Her name is Bernice. She’s my great aunt. My mom’s aunt. She is (or well, was) my grandfather’s older sister. She’s 92 years old.
She was the seventh child in a family of ten children. She watched her parents try to save her oldest sister from brain cancer and lived with the way that changed them after, when they weren’t able to save her. They grew up very poor on a farm in Texas. She watched helplessly as her youngest sister died as a young teenager from Typhoid Fever. She helped her mother, nurse my grandpa back to health from the same thing.
She was always the solid one. The girl who would help anyone.
When she was right out of high school, she married and quickly had two daughters. When the younger one was maybe four months old, her husband left her. All alone in a state with no family. She found a job and took care of her girls. Four years later she remarried. That one left after three years. Beat her, drained their savings, left her in debt and with two more kids to feed. A single mom with four kids to feed. She moved to be closer to her parents, eventually taking care of them as well.
She started working for the electric company, as some form of a secretary. She went to work for them, because she knew, they’d always be able to pay her. She eventually got out of debt and bought a house.
She’s a survivor.
She survived loosing her youngest son. He was in some kind of a boating accident at nineteen years old. When asked, she says this was the one that would have knocked her over for good, if she’d let it. Says it came close. Nothing before it or after it can ever compare she once told me. Of course now, thirty something years later, she says she only cries every third time he is brought up in conversation.
She’s outlived her parents and all but one sibling. (The remaining sister, four years younger than her is slowly loosing her battle with Alzheimer’s.) She’s done the unthinkable, she’s buried a child. She always says, you aren’t supposed to have to bury your children. That she has some choice words to say to god one day about that.
I don’t doubt that she will.
She’s volunteered in children’s wards of hospitals for my entire life. She reads to kids at the library. She does math in her great-grand-children’s classrooms. She teaches Sunday School and cooks at soup kitchens.
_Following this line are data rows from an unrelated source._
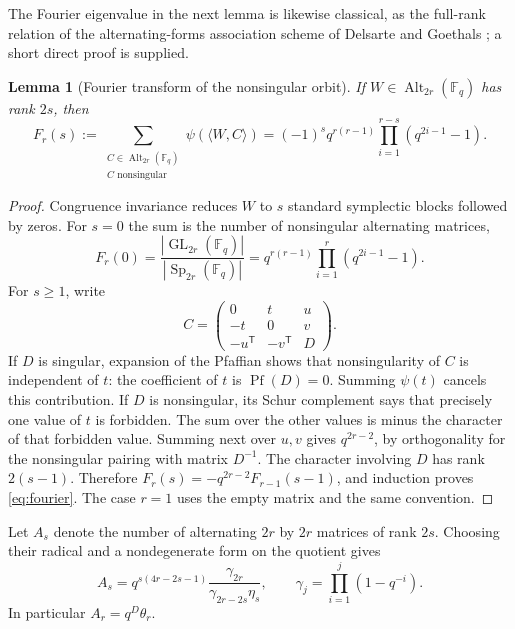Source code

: \documentclass[11pt]{article}
\newtheorem{lemma}[theorem]{Lemma}
\newcommand{\F}{\mathbb F}
\newcommand{\Alt}{\operatorname{Alt}}
\newcommand{\Sp}{\operatorname{Sp}}
\newcommand{\Pf}{\operatorname{Pf}}
\newcommand{\GL}{\operatorname{GL}}
\begin{document}
The Fourier eigenvalue in the next lemma is likewise classical, as the full-rank relation of the alternating-forms association scheme of Delsarte and Goethals \cite{delsarte}; a short direct proof is supplied.
\begin{lemma}[Fourier transform of the nonsingular orbit]\label{lem:fourier}
If $W\in\Alt_{2r}(\F_q)$ has rank $2s$, then
\begin{equation}\label{eq:fourier}
 F_r(s):=\sum_{\substack{C\in\Alt_{2r}(\F_q)\\C\text{ nonsingular}}}
 \psi(\langle W,C\rangle)
 =(-1)^s q^{r(r-1)}\prod_{i=1}^{r-s}(q^{2i-1}-1).
\end{equation}
\end{lemma}
\begin{proof}
Congruence invariance reduces $W$ to $s$ standard symplectic blocks followed by zeros. For $s=0$ the sum is the number of nonsingular alternating matrices,
\[
 F_r(0)=\frac{|\GL_{2r}(\F_q)|}{|\Sp_{2r}(\F_q)|}
 =q^{r(r-1)}\prod_{i=1}^{r}(q^{2i-1}-1).
\]
For $s\ge1$, write
\[
 C=\begin{pmatrix}0&t&u\\-t&0&v\\-u^{\mathsf T}&-v^{\mathsf T}&D\end{pmatrix}.
\]
If $D$ is singular, expansion of the Pfaffian shows that nonsingularity of $C$ is independent of $t$: the coefficient of $t$ is $\Pf(D)=0$. Summing $\psi(t)$ cancels this contribution. If $D$ is nonsingular, its Schur complement says that precisely one value of $t$ is forbidden. The sum over the other values is minus the character of that forbidden value. Summing next over $u,v$ gives $q^{2r-2}$, by orthogonality for the nonsingular pairing with matrix $D^{-1}$. The character involving $D$ has rank $2(s-1)$. Therefore
$F_r(s)=-q^{2r-2}F_{r-1}(s-1)$, and induction proves \eqref{eq:fourier}. The case $r=1$ uses the empty matrix and the same convention.
\end{proof}

Let $A_s$ denote the number of alternating $2r$ by $2r$ matrices of rank $2s$. Choosing their radical and a nondegenerate form on the quotient gives
\begin{equation}\label{eq:rank-count}
 A_s=q^{s(4r-2s-1)}
 \frac{\gamma_{2r}}{\gamma_{2r-2s}\eta_s},
 \qquad\gamma_j=\prod_{i=1}^j(1-q^{-i}).
\end{equation}
In particular $A_r=q^D\theta_r$.
\end{document}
When she retired, she started going on trips. She’s seen the world, one trip at a time. Sometimes with friends. Sometimes with children or grandchildren. Sometimes alone. Picture if you will, a 92 year old woman, who still decides on the spur of the moment to go to Arizona for the weekend. Or Florida. Or Minnesota. Because there is an exhibit she heard is going to be in some gallery there that she’d like to see. Or because she got tired of the heat where she lives. She calls one of her family members and says, hey, I’m going to come visit you this weekend. I’ll be there in three hours. This is when my plane gets in. I can take a taxi, if you are busy.
She does this often.
She’s ornery like that. That’s what her oldest daughter calls her. Of course that’s because Aunt Bernice only calls her daughter and tells her where she’s going, after she’s already there. Ha.
92 years old and she still does what she wants, when she wants. She gave up her house about five years ago and moved into a little apartment in a retirement community, mostly to make her daughters shut up, not because she felt like she needed too. She really does like it though. She’s a mean pinnacle player. She calls all the other people there, the little old people. She loves to say, I may be old, but I’ll never be little.
When she gets bored, she takes a trip. She has three children, 12 grandchildren and numerous nieces and nephews and great nieces and nephews who will always welcome her into their home. She’s helpful. She’s funny. She tells great stories. She bakes. When Morgan was a baby she came to our house for a week. I had to check her suit case when she left to make sure my baby wasn’t in it. She never put the girl down the entire week she was visiting.
In December she had a pacemaker put in. She’d had a few “episodes” and her doctor told her this would help. She said it like it was nothing. In fact, she told everyone about in her Christmas letter. One sentence was, oh my grand-daughter is pregnant with twins and I’m so thrilled and the next sentence was, oh and I’ll be having a pacemaker put in after Christmas…but no one get all worried, because I am only doing this so I can live to see 115.
She was back on her feet in days. 115 years old is her goal. 115 years old. Can you imagine?
Last week, she found a lump in her breast. Unfortunately cancer runs heavily in that side of the family, so we’ll see. It could, obviously be nothing. She has told everyone, no worries. If it’s cancerous, I’ll deal with it. She already told her doctor and kids, she’ll do whatever they think she needs to do. But she also told her doctor in no uncertain terms that she’s planning on going on a cruise in spring 2012 with her grand-daughter and family, so please to be remembering she must be healed by then.
I can’t plan next week and she’s planning spring 2012.
A woman born in 1917. A 92 year old woman. One of the strongest, most amazing ladies you could ever hope to meet. My great aunt Bernice. I just hope one day, I can even be half as strong as she is.